Through the merger of various ongoing aircraft procurement programs, the Joint Strike Fighter (JSF) program was launched in 1993 to develop a single basic airframe that could fulfill the strike, fighter, and ground attack roles. It would also have to be capable of short takeoff and vertical landing (STOVL), and employ stealth technology. Boeing and Lockheed Martin were chosen to build prototypes, which became the X-32 and X-35 respectively. Though both aircraft shared the same mission parameters, the two companies chose to solve the design challenges in very different ways, and they were only permitted to use the money provided by the DOD. Boeing’s goal was to create three different versions of the same fighter with as many common parts as possible. Unlike Lockheed Martin, which designed a complex, shaft-driven fan for the STOVL variant of the X-35, Boeing opted for using vectored thrust coming from an engine placed well forward in the fuselage. This engine placement, along with its pronounced chin intake, is what gave the X-32 its ungainly appearance. But this large intake, with the engine almost directly behind it, had the negative impact of exposing the turbine blades to radar detection, a problem that Boeing planned to mitigate but never fully developed.

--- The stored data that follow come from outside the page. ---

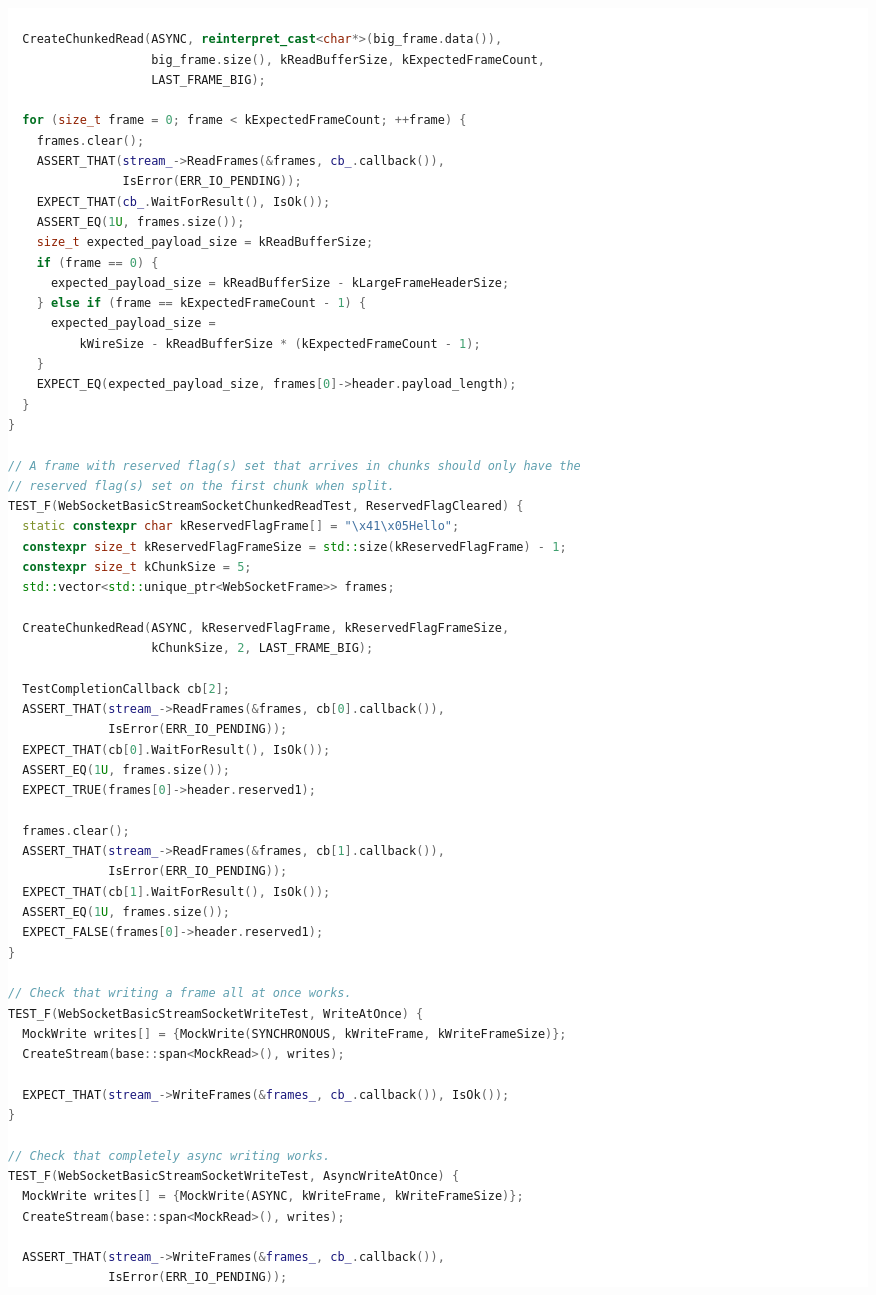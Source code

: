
 ```cpp

  CreateChunkedRead(ASYNC, reinterpret_cast<char*>(big_frame.data()),
                    big_frame.size(), kReadBufferSize, kExpectedFrameCount,
                    LAST_FRAME_BIG);

  for (size_t frame = 0; frame < kExpectedFrameCount; ++frame) {
    frames.clear();
    ASSERT_THAT(stream_->ReadFrames(&frames, cb_.callback()),
                IsError(ERR_IO_PENDING));
    EXPECT_THAT(cb_.WaitForResult(), IsOk());
    ASSERT_EQ(1U, frames.size());
    size_t expected_payload_size = kReadBufferSize;
    if (frame == 0) {
      expected_payload_size = kReadBufferSize - kLargeFrameHeaderSize;
    } else if (frame == kExpectedFrameCount - 1) {
      expected_payload_size =
          kWireSize - kReadBufferSize * (kExpectedFrameCount - 1);
    }
    EXPECT_EQ(expected_payload_size, frames[0]->header.payload_length);
  }
}

// A frame with reserved flag(s) set that arrives in chunks should only have the
// reserved flag(s) set on the first chunk when split.
TEST_F(WebSocketBasicStreamSocketChunkedReadTest, ReservedFlagCleared) {
  static constexpr char kReservedFlagFrame[] = "\x41\x05Hello";
  constexpr size_t kReservedFlagFrameSize = std::size(kReservedFlagFrame) - 1;
  constexpr size_t kChunkSize = 5;
  std::vector<std::unique_ptr<WebSocketFrame>> frames;

  CreateChunkedRead(ASYNC, kReservedFlagFrame, kReservedFlagFrameSize,
                    kChunkSize, 2, LAST_FRAME_BIG);

  TestCompletionCallback cb[2];
  ASSERT_THAT(stream_->ReadFrames(&frames, cb[0].callback()),
              IsError(ERR_IO_PENDING));
  EXPECT_THAT(cb[0].WaitForResult(), IsOk());
  ASSERT_EQ(1U, frames.size());
  EXPECT_TRUE(frames[0]->header.reserved1);

  frames.clear();
  ASSERT_THAT(stream_->ReadFrames(&frames, cb[1].callback()),
              IsError(ERR_IO_PENDING));
  EXPECT_THAT(cb[1].WaitForResult(), IsOk());
  ASSERT_EQ(1U, frames.size());
  EXPECT_FALSE(frames[0]->header.reserved1);
}

// Check that writing a frame all at once works.
TEST_F(WebSocketBasicStreamSocketWriteTest, WriteAtOnce) {
  MockWrite writes[] = {MockWrite(SYNCHRONOUS, kWriteFrame, kWriteFrameSize)};
  CreateStream(base::span<MockRead>(), writes);

  EXPECT_THAT(stream_->WriteFrames(&frames_, cb_.callback()), IsOk());
}

// Check that completely async writing works.
TEST_F(WebSocketBasicStreamSocketWriteTest, AsyncWriteAtOnce) {
  MockWrite writes[] = {MockWrite(ASYNC, kWriteFrame, kWriteFrameSize)};
  CreateStream(base::span<MockRead>(), writes);

  ASSERT_THAT(stream_->WriteFrames(&frames_, cb_.callback()),
              IsError(ERR_IO_PENDING));
```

Boeing also chose a single piece, carbon fiber composite delta wing that was capable of holding 20,000 pounds of fuel.
However, eight months into the construction of the prototype, the Navy changed their requirements, and Boeing was forced to redesign the tail of the aircraft. Since there was no time to work those changes into the prototypes before testing began, Boeing was forced to use two different configurations to prove their technology. The X-32A was the conventional takeoff aircraft for the Air Force and Navy (CTOL), while the X-32B was the STOVL demonstrator for the Marine Corps. The first flight of the X-32A took place on September 18, 2000, followed six months later by the X-32B. The X-32B was powered by a Pratt & Whitney F119 afterburning turbofan which gave the fighter a top speed Mach 1.6 in level flight. To transition to vertical landing, a butterfly valve redirected the jet output to vectoring nozzles, and attitude was controlled by ducted nozzles on the wingtips, with others fore and aft on the fuselage. This configuration meant that the X-32B was powered by a direct lift engine, similar to the McDonnell Douglas AV-8B Harrier II. While this arrangement was significantly less complex than the system derived by Lockheed Martin, it had the drawback of being less powerful, and not capable of carrying the same loads. In fact, Boeing had to remove panels to reduce weight for the STOVL test flights.
After the flyoff competition, the X-35 was chosen over the X-32 on October 26, 2001, and that aircraft went on to become the F-35 Lightning II, an aircraft that saw significant problems and cost overruns in its development. We will never know if the Boeing aircraft would have been any easier or cheaper to develop. Though Boeing lost the billions of dollars they stood to gain had they won the contract, the X-32 still provided invaluable research data and experience with advanced designs and materials. Both the X-32A and X-32B have been preserved, with the former awaiting restoration at the National Museum of the United States Air Force, and the latter on display at the Patuxent River Naval Air Museum.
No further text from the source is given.